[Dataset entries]
::::::::::
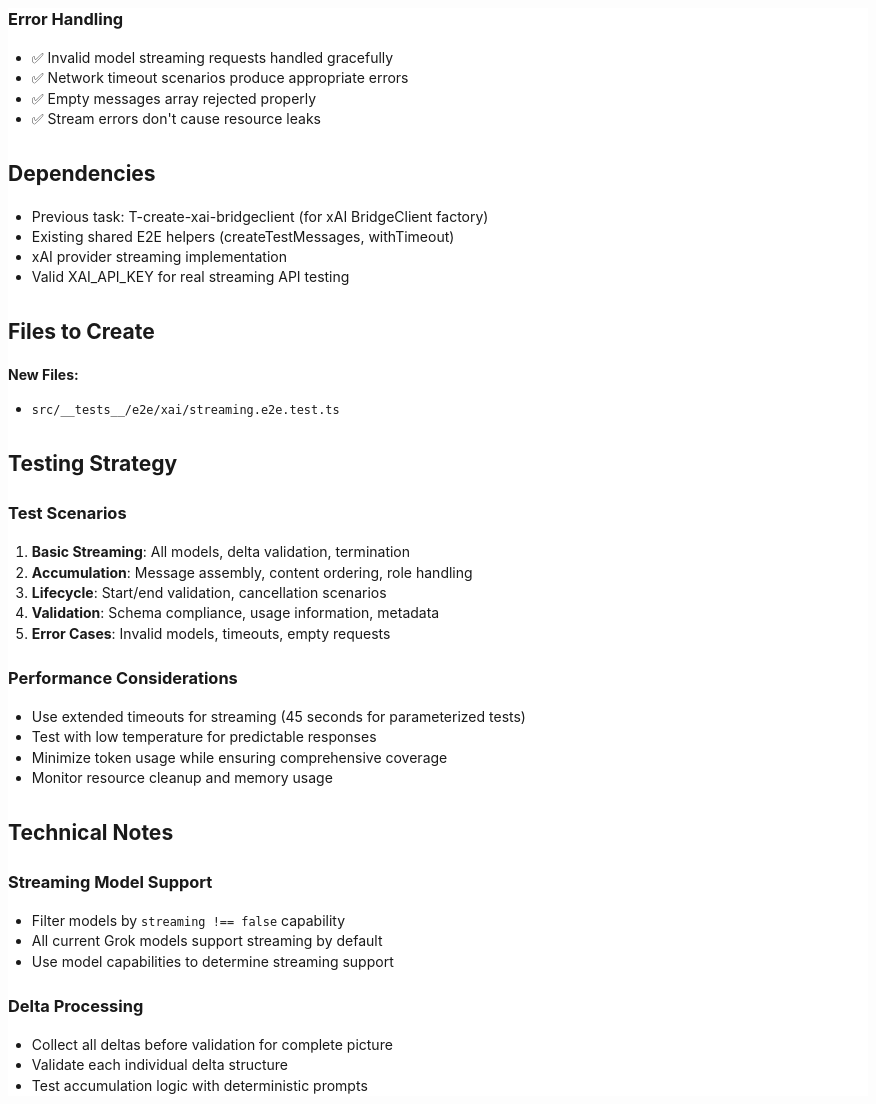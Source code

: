 ### Error Handling

- ✅ Invalid model streaming requests handled gracefully
- ✅ Network timeout scenarios produce appropriate errors
- ✅ Empty messages array rejected properly
- ✅ Stream errors don't cause resource leaks

## Dependencies

- Previous task: T-create-xai-bridgeclient (for xAI BridgeClient factory)
- Existing shared E2E helpers (createTestMessages, withTimeout)
- xAI provider streaming implementation
- Valid XAI_API_KEY for real streaming API testing

## Files to Create

**New Files:**

- `src/__tests__/e2e/xai/streaming.e2e.test.ts`

## Testing Strategy

### Test Scenarios

1. **Basic Streaming**: All models, delta validation, termination
2. **Accumulation**: Message assembly, content ordering, role handling
3. **Lifecycle**: Start/end validation, cancellation scenarios
4. **Validation**: Schema compliance, usage information, metadata
5. **Error Cases**: Invalid models, timeouts, empty requests

### Performance Considerations

- Use extended timeouts for streaming (45 seconds for parameterized tests)
- Test with low temperature for predictable responses
- Minimize token usage while ensuring comprehensive coverage
- Monitor resource cleanup and memory usage

## Technical Notes

### Streaming Model Support

- Filter models by `streaming !== false` capability
- All current Grok models support streaming by default
- Use model capabilities to determine streaming support

### Delta Processing

- Collect all deltas before validation for complete picture
- Validate each individual delta structure
- Test accumulation logic with deterministic prompts
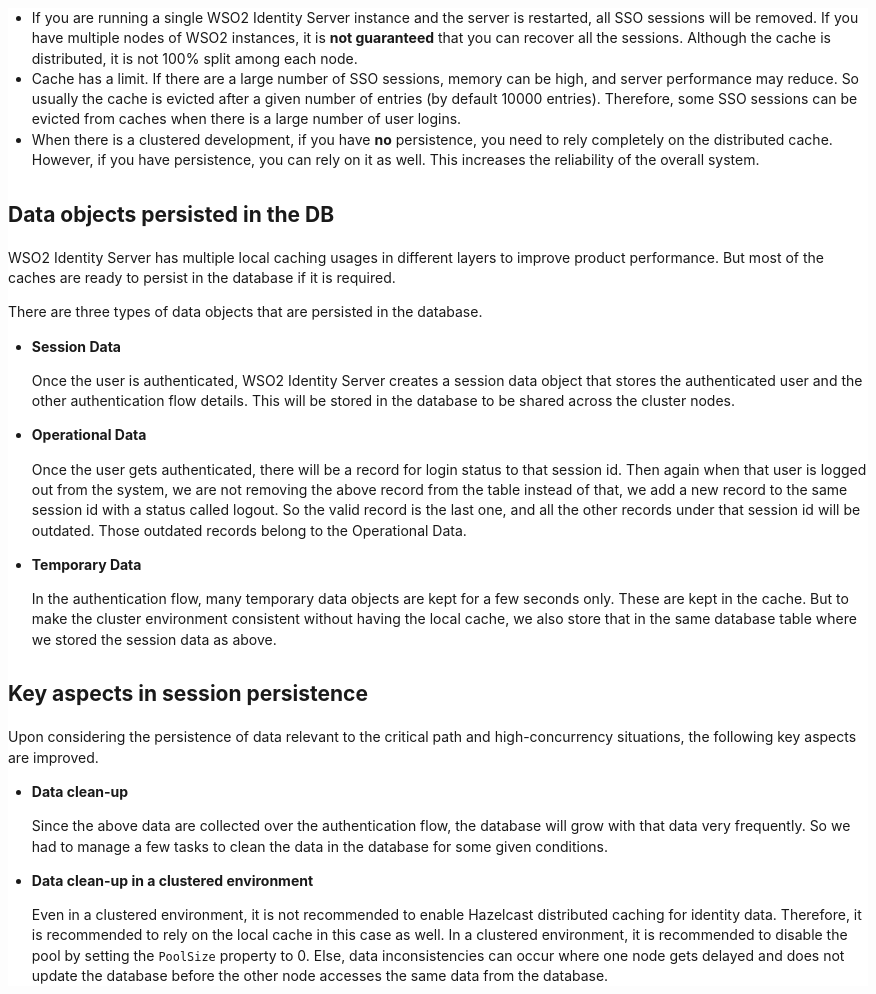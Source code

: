 - If you are running a single WSO2 Identity Server instance and the server is restarted, all SSO sessions will be removed. If you have multiple nodes of WSO2 instances, it is **not guaranteed** that you can recover all the sessions. Although the cache is distributed, it is not 100% split among each node.
- Cache has a limit. If there are a large number of SSO sessions, memory can be high, and server performance may reduce. So usually the cache is evicted after a given number of entries (by default 10000 entries). Therefore, some SSO sessions can be evicted from caches when there is a large number of user logins.
- When there is a clustered development, if you have **no** persistence, you need to rely completely on the distributed cache. However, if you have persistence, you can rely on it as well. This increases the reliability of the overall system.

## Data objects persisted in the DB

WSO2 Identity Server has multiple local caching usages in different layers to improve product performance. But most of the caches are ready to persist in the database if it is required.

There are three types of data objects that are persisted in the database.

- **Session Data**

    Once the user is authenticated, WSO2 Identity Server creates a session data object that stores the authenticated user and the other authentication flow details. This will be stored in the database to be shared across the cluster nodes.

- **Operational Data**

    Once the user gets authenticated, there will be a record for login status to that session id. Then again when that user is logged out from the system, we are not removing the above record from the table instead of that, we add a new record to the same session id with a status called logout. So the valid record is the last one, and all the other records under that session id will be outdated. Those outdated records belong to the Operational Data.

- **Temporary Data**

    In the authentication flow, many temporary data objects are kept for a few seconds only. These are kept in the cache. But to make the cluster environment consistent without having the local cache, we also store that in the same database table where we stored the session data as above.

## Key aspects in session persistence

Upon considering the persistence of data relevant to the critical path and high-concurrency situations, the following key aspects are improved.

- **Data clean-up**

    Since the above data are collected over the authentication flow, the database will grow with that data very frequently. So we had to manage a few tasks to clean the data in the database for some given conditions.

- **Data clean-up in a clustered environment**

    Even in a clustered environment, it is not recommended to enable Hazelcast distributed caching for identity data. Therefore, it is recommended to rely on the local cache in this case as well. In a clustered environment, it is recommended to disable the pool by setting the `PoolSize` property to 0. Else, data inconsistencies can occur where one node gets delayed and does not update the database before the other node accesses the same data from the database.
::::::::::
To do ▸ Transcribe each line of the data above, unaltered, from the one where "- **Data clean-up**" appears to the one where "- **Data clean-up in" appears, inclusive of both.

Task solution ▸
- **Data clean-up**

    Since the above data are collected over the authentication flow, the database will grow with that data very frequently. So we had to manage a few tasks to clean the data in the database for some given conditions.

- **Data clean-up in a clustered environment**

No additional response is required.